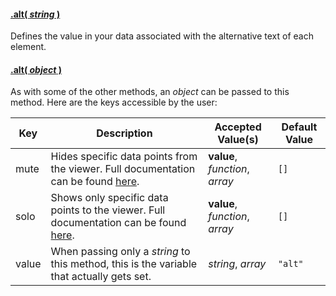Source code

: #### <a name="string" href="#string">.alt( *string* )</a>

Defines the value in your data associated with the alternative text of each element.

#### <a name="object" href="#object">.alt( *object* )</a>

As with some of the other methods, an *object* can be passed to this method. Here are the keys accessible by the user:

| Key | Description | Accepted Value(s) | Default Value |
|---|---|---|---|
| mute | Hides specific data points from the viewer. Full documentation can be found [here](Data-Filtering#mute). | **value**, *function*, *array* | `[]` |
| solo | Shows only specific data points to the viewer. Full documentation can be found [here](Data-Filtering#solo). | **value**, *function*, *array* | `[]` |
| value | When passing only a *string* to this method, this is the variable that actually gets set. | *string*, *array* | `"alt"` |
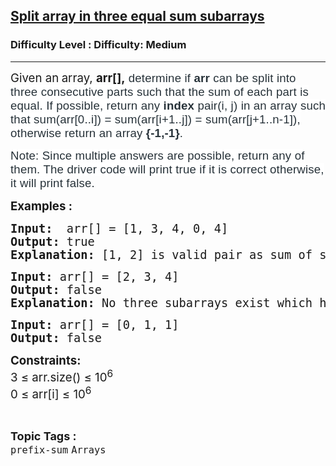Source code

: <h2><a href="https://www.geeksforgeeks.org/problems/split-array-in-three-equal-sum-subarrays/1">Split array in three equal sum subarrays</a></h2><h3>Difficulty Level : Difficulty: Medium</h3><hr><div class="problems_problem_content__Xm_eO" style="user-select: auto;"><p style="user-select: auto;"><span style="font-size: 14pt; user-select: auto;">Given an<strong style="user-select: auto;">&nbsp;</strong>array, <strong style="user-select: auto;">arr[],</strong><span style="background-color: rgb(255, 255, 255); color: rgb(39, 50, 57); font-family: Nunito, sans-serif; letter-spacing: 0.162px; user-select: auto;"> d</span><span style="background-color: rgb(255, 255, 255); color: rgb(39, 50, 57); font-family: Nunito, sans-serif; letter-spacing: 0.162px; user-select: auto;">etermine if <strong style="user-select: auto;">arr</strong> can be split into three consecutive parts such that the sum of each part is equal. If possible, return any <strong style="user-select: auto;">index </strong>pair(i, j) in an array such that sum(arr[0..i]) = sum(arr[i+1..j]) = sum(arr[j+1..n-1]), otherwise return an array <strong style="user-select: auto;">{-1,-1}</strong>. </span></span></p>
<p style="user-select: auto;"><span style="font-size: 14pt; user-select: auto;"><span style="background-color: rgb(255, 255, 255); color: rgb(39, 50, 57); font-family: Nunito, sans-serif; letter-spacing: 0.162px; user-select: auto;">Note: Since multiple answers are possible, return any of them. The driver code will print true if it is correct otherwise, it will print</span><span style="color: rgb(39, 50, 57); font-family: Nunito, sans-serif; user-select: auto;"><span style="letter-spacing: 0.162px; user-select: auto;">&nbsp;false.</span></span></span></p>
<p style="user-select: auto;"><span style="font-size: 14pt; user-select: auto;"><strong style="user-select: auto;">Examples :</strong></span></p>
<pre style="user-select: auto;"><span style="font-size: 14pt; user-select: auto;"><strong style="user-select: auto;">Input: </strong> arr[] = [1, 3, 4, 0, 4]
<strong style="user-select: auto;">Output:</strong> true
<strong style="user-select: auto;">Explanation:</strong> [1, 2] is valid pair as sum of subarray arr[0..1] is equal to sum of subarray arr[2..3] and also to sum of subarray arr[4..4]. The sum is 4, so driver code prints true.</span></pre>
<pre style="user-select: auto;"><span style="font-size: 14pt; user-select: auto;"><strong style="user-select: auto;">Input:</strong> arr[] = [2, 3, 4]
<strong style="user-select: auto;">Output:</strong> false
<strong style="user-select: auto;">Explanation:</strong> No three subarrays exist which have equal sum.<br style="user-select: auto;"></span></pre>
<pre style="user-select: auto;"><span style="font-size: 14pt; user-select: auto;"><strong style="user-select: auto;">Input:</strong> arr[] = [0, 1, 1]
<strong style="user-select: auto;">Output:</strong> false<br style="user-select: auto;"></span></pre>
<p style="user-select: auto;"><span style="font-size: 14pt; user-select: auto;"><strong style="user-select: auto;">Constraints:</strong><br style="user-select: auto;">3 ≤ arr.size() ≤ 10<sup style="user-select: auto;">6</sup><br style="user-select: auto;">0 ≤ arr[i] ≤ 10<sup style="user-select: auto;">6</sup><br style="user-select: auto;"></span></p></div><br><p><span style=font-size:18px><strong>Topic Tags : </strong><br><code>prefix-sum</code>&nbsp;<code>Arrays</code>&nbsp;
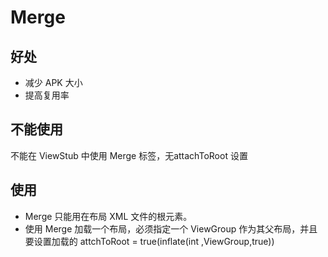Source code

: # Merge
## 好处
- 减少 APK 大小
- 提高复用率
	
## 不能使用  
不能在 ViewStub 中使用 Merge 标签，无attachToRoot 设置  

## 使用
- Merge 只能用在布局 XML 文件的根元素。
- 使用 Merge 加载一个布局，必须指定一个 ViewGroup 作为其父布局，并且要设置加载的 attchToRoot = true(inflate(int ,ViewGroup,true))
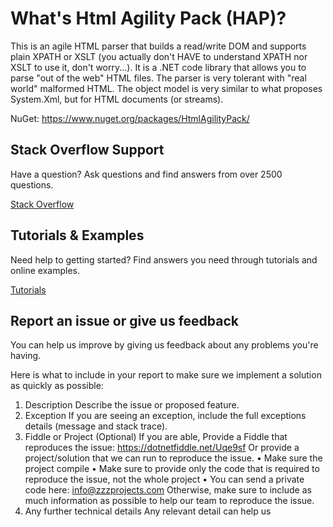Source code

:# What's Html Agility Pack (HAP)?
This is an agile HTML parser that builds a read/write DOM and supports plain XPATH or XSLT (you actually don't HAVE to understand XPATH nor XSLT to use it, don't worry...). It is a .NET code library that allows you to parse "out of the web" HTML files. The parser is very tolerant with "real world" malformed HTML. The object model is very similar to what proposes System.Xml, but for HTML documents (or streams).

NuGet: https://www.nuget.org/packages/HtmlAgilityPack/

## Stack Overflow Support
Have a question? Ask questions and find answers from over 2500 questions.

[Stack Overflow](https://stackoverflow.com/questions/tagged/html-agility-pack)

## Tutorials & Examples
Need help to getting started? Find answers you need through tutorials and online examples.

[Tutorials](https://html-agility-pack.net/tutorials)

## Report an issue or give us feedback
You can help us improve by giving us feedback about any problems you're having.

Here is what to include in your report to make sure we implement a solution as quickly as possible: 
1. Description
Describe the issue or proposed feature.
2. Exception
If you are seeing an exception, include the full exceptions details (message and stack trace).
3. Fiddle or Project (Optional)
If you are able,
Provide a Fiddle that reproduces the issue: https://dotnetfiddle.net/Uqe9sf
Or provide a project/solution that we can run to reproduce the issue.
•	Make sure the project compile
•	Make sure to provide only the code that is required to reproduce the issue, not the whole project
•	You can send a private code here: info@zzzprojects.com
Otherwise, make sure to include as much information as possible to help our team to reproduce the issue.
4. Any further technical details
Any relevant detail can help us



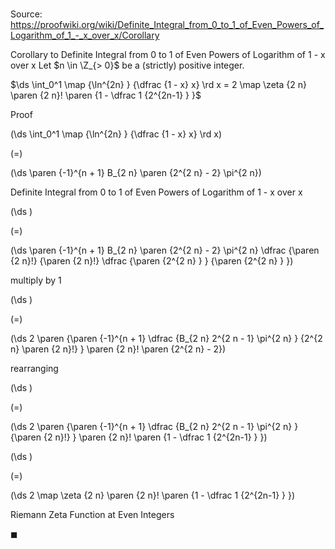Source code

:# 

Source: https://proofwiki.org/wiki/Definite_Integral_from_0_to_1_of_Even_Powers_of_Logarithm_of_1_-_x_over_x/Corollary

Corollary to Definite Integral from 0 to 1 of Even Powers of Logarithm of 1 - x over x
Let $n \in \Z_{> 0}$ be a (strictly) positive integer.


$\ds \int_0^1 \map {\ln^{2n} } {\dfrac {1 - x} x} \rd x = 2 \map \zeta {2 n} \paren {2 n}! \paren {1 - \dfrac 1 {2^{2n-1} } }$


Proof













\(\ds \int_0^1 \map {\ln^{2n} } {\dfrac {1 - x} x} \rd x\)

\(=\)







\(\ds \paren {-1}^{n + 1} B_{2 n} \paren {2^{2 n} - 2} \pi^{2 n}\)





Definite Integral from 0 to 1 of Even Powers of Logarithm of 1 - x over x














\(\ds \)

\(=\)







\(\ds \paren {-1}^{n + 1} B_{2 n} \paren {2^{2 n} - 2} \pi^{2 n} \dfrac {\paren {2 n}!} {\paren {2 n}!} \dfrac {\paren {2^{2 n} } } {\paren {2^{2 n} } }\)





multiply by 1














\(\ds \)

\(=\)







\(\ds 2 \paren {\paren {-1}^{n + 1} \dfrac {B_{2 n} 2^{2 n - 1} \pi^{2 n} } {2^{2 n} \paren {2 n}!} } \paren {2 n}! \paren {2^{2 n} - 2}\)





rearranging














\(\ds \)

\(=\)







\(\ds 2 \paren {\paren {-1}^{n + 1} \dfrac {B_{2 n} 2^{2 n - 1} \pi^{2 n} } {\paren {2 n}!} } \paren {2 n}! \paren {1 - \dfrac 1 {2^{2n-1} } }\)




















\(\ds \)

\(=\)







\(\ds 2 \map \zeta {2 n} \paren {2 n}! \paren {1 - \dfrac 1 {2^{2n-1} } }\)





Riemann Zeta Function at Even Integers




$\blacksquare$





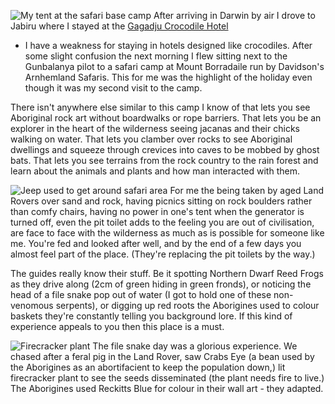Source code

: ![My tent at the safari base camp](tent.jpg)
After arriving in Darwin by air I drove to Jabiru where I stayed at the
[Gagadju Crocodile Hotel](https://www.accorhotels.com/gb/hotel-9616-mercure-kakadu-crocodile-hotel/index.shtml)
- I have a weakness for staying in hotels designed like crocodiles. After some slight confusion the next morning I flew sitting next to the Gunbalanya pilot to a safari camp at Mount Borradaile run by Davidson's Arnhemland Safaris. This for me was the highlight of the holiday even though it was my second visit to the camp.

There isn't anywhere else similar to this camp I know of that lets you see Aboriginal rock art without boardwalks or rope barriers. That lets you be an explorer in the heart of the wilderness seeing jacanas and their chicks walking on water. That lets you clamber over rocks to see Aboriginal dwellings and squeeze through crevices into caves to be mobbed by ghost bats. That lets you see terrains from the rock country to the rain forest and learn about the animals and plants and how man interacted with them.

![Jeep used to get around safari area](jeep.jpg)
For me the being taken by aged Land Rovers over sand and rock, having picnics sitting on rock boulders rather than comfy chairs, having no power in one's tent when the generator is turned off, even the pit toilet adds to the feeling you are out of civilisation, are face to face with the wilderness as much as is possible for someone like me. You're fed and looked after well, and by the end of a few days you almost feel part of the place. (They're replacing the pit toilets by the way.)

The guides really know their stuff. Be it spotting Northern Dwarf Reed Frogs as they drive along (2cm of green hiding in green fronds), or noticing the head of a file snake pop out of water (I got to hold one of these non-venomous serpents), or digging up red roots the Aborigines used to colour baskets they're constantly telling you background lore. If this kind of experience appeals to you then this place is a must.

![Firecracker plant](firecracker.jpg)
The file snake day was a glorious experience. We chased after a feral pig in the Land Rover, saw Crabs Eye (a bean used by the Aborigines as an abortifacient to keep the population down,) lit firecracker plant to see the seeds disseminated (the plant needs fire to live.) The Aborigines used Reckitts Blue for colour in their wall art - they adapted.
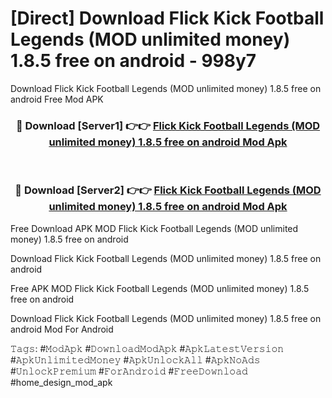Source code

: # [Direct] Download Flick Kick Football Legends (MOD unlimited money) 1.8.5 free on android - 998y7
Download Flick Kick Football Legends (MOD unlimited money) 1.8.5 free on android Free Mod APK

<div align="center">
<h3>🔴 Download [Server1] 👉👉 <a href="https://apk-comot.site?title=Flick_Kick_Football_Legends_(MOD_unlimited_money)_1.8.5_free_on_android">Flick Kick Football Legends (MOD unlimited money) 1.8.5 free on android Mod Apk</a></h3><br>

<h3>🔴 Download [Server2] 👉👉 <a href="https://apk-comot.site?title=Flick_Kick_Football_Legends_(MOD_unlimited_money)_1.8.5_free_on_android">Flick Kick Football Legends (MOD unlimited money) 1.8.5 free on android Mod Apk</a></h3>
</div>


Free Download APK MOD Flick Kick Football Legends (MOD unlimited money) 1.8.5 free on android

Download Flick Kick Football Legends (MOD unlimited money) 1.8.5 free on android 

Free APK MOD Flick Kick Football Legends (MOD unlimited money) 1.8.5 free on android 

Download Flick Kick Football Legends (MOD unlimited money) 1.8.5 free on android Mod For Android

𝚃𝚊𝚐𝚜: #𝙼𝚘𝚍𝙰𝚙𝚔 #𝙳𝚘𝚠𝚗𝚕𝚘𝚊𝚍𝙼𝚘𝚍𝙰𝚙𝚔 #𝙰𝚙𝚔𝙻𝚊𝚝𝚎𝚜𝚝𝚅𝚎𝚛𝚜𝚒𝚘𝚗 #𝙰𝚙𝚔𝚄𝚗𝚕𝚒𝚖𝚒𝚝𝚎𝚍𝙼𝚘𝚗𝚎𝚢 #𝙰𝚙𝚔𝚄𝚗𝚕𝚘𝚌𝚔𝙰𝚕𝚕 #𝙰𝚙𝚔𝙽𝚘𝙰𝚍𝚜 #𝚄𝚗𝚕𝚘𝚌𝚔𝙿𝚛𝚎𝚖𝚒𝚞𝚖 #𝙵𝚘𝚛𝙰𝚗𝚍𝚛𝚘𝚒𝚍 #𝙵𝚛𝚎𝚎𝙳𝚘𝚠𝚗𝚕𝚘𝚊𝚍 #home_design_mod_apk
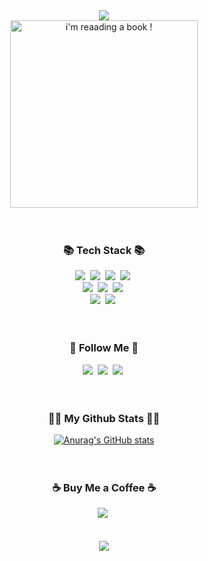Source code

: <div align="center">
  <img src="https://capsule-render.vercel.app/api?type=waving&color=gradient&height=200&section=header&text=Hi!%20I%27m%20Krittin!&fontAlign=50&fontAlignY=50&fontSize=90&fontColor=ffffff&animation=fadeIn">
</div> 
    
<div align="center">
  <img src="https://krittindev.github.io/randominclass/img/kkrittin.png" alt="i'm reaading a book !" width="300" >
</div>
<br><br>

<h3 align="center">📚 Tech Stack 📚</h3>
<div align="center">
  <img src="https://img.shields.io/badge/C%2B%2B-00599C?style=for-the-badge&logo=c%2B%2B&logoColor=white"/></a>&nbsp 
  <img src="https://img.shields.io/badge/Python-14354C?style=for-the-badge&logo=python&logoColor=white"/></a>&nbsp 
  <img src="https://img.shields.io/badge/HTML5-E34F26?style=for-the-badge&logo=html5&logoColor=white"/></a>&nbsp 
  <img src="https://img.shields.io/badge/CSS3-1572B6?style=for-the-badge&logo=css3&logoColor=white"/></a>&nbsp 
  <br>
  <img src="https://img.shields.io/badge/JavaScript-323330?style=for-the-badge&logo=javascript&logoColor=F7DF1E"/></a>&nbsp 
  <img src="https://img.shields.io/badge/PHP-777BB4?style=for-the-badge&logo=php&logoColor=white"/></a>&nbsp 
  <img src="https://img.shields.io/badge/MySQL-00000F?style=for-the-badge&logo=mysql&logoColor=white"/></a>&nbsp 
  <br>
  <img src="https://img.shields.io/badge/Bootstrap-563D7C?style=for-the-badge&logo=bootstrap&logoColor=white"/></a>&nbsp 
  <img src="https://img.shields.io/badge/VIM-%2311AB00.svg?&style=for-the-badge&logo=vim&logoColor=white"/></a>&nbsp 
  <br>
</div>
<br><br>

<h3 align="center">🕺 Follow Me 🕺</h3>
<div align='center'>
  <a href="https://www.facebook.com/suea.krittin/"><img src="https://img.shields.io/badge/Facebook-1877F2?style=for-the-badge&logo=facebook&logoColor=white" /></a>&nbsp
  <a href="https://www.instagram.com/kk_suea/"><img src="https://img.shields.io/badge/Instagram-E4405F?style=for-the-badge&logo=instagram&logoColor=white" /></a>&nbsp
  <a href="mailto:krittinkunaree@gmail.com"><img src="https://img.shields.io/badge/Gmail-D14836?style=for-the-badge&logo=gmail&logoColor=white" /></a>&nbsp
</div>
<br><br>

<h3 align="center">👨‍💻 My Github Stats 👨‍💻</h3>
<div align="center">
  <a href="https://github.com/anuraghazra/github-readme-stats"><img alt="Anurag's GitHub stats" src="https://github-readme-stats.vercel.app/api?username=tuliptgr&hide_title=true&show_icons=true&include_all_commits=true&disable_animations=true&theme=omni" /></a>
</div>
<br><br>

<h3 align="center">☕ Buy Me a Coffee ☕</h3>
<div align='center'>
  <a href="https://www.buymeacoffee.com/tuliptgr"><img src="https://img.shields.io/badge/buy_me_a_coffee-f7d501?style=for-the-badge&logo=buy-me-a-coffee&logoColor=black" /></a>&nbsp
</div>
<br><br>

<div align='center'>
  <a href="#"><img src="https://visitor-badge.glitch.me/badge?page_id=tuliptgr?style=for-the-badge&logo=appveyor"></a>
</div>
<br><br>




<!--
**tuliptgr/tuliptgr** is a ✨ _special_ ✨ repository because its `README.md` (this file) appears on your GitHub profile.

Here are some ideas to get you started:

- 🔭 I’m currently working on ...
- 🌱 I’m currently learning ...
- 👯 I’m looking to collaborate on ...
- 🤔 I’m looking for help with ...
- 💬 Ask me about ...
- 📫 How to reach me: ...
- 😄 Pronouns: ...
- ⚡ Fun fact: ...
-->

■ ■ ■ ■ ■ ■ ■

- [Task]
In how many lines of the material above does the word "Fiddle" appear? Reply with the number only.

- [Answer to this exercise]
2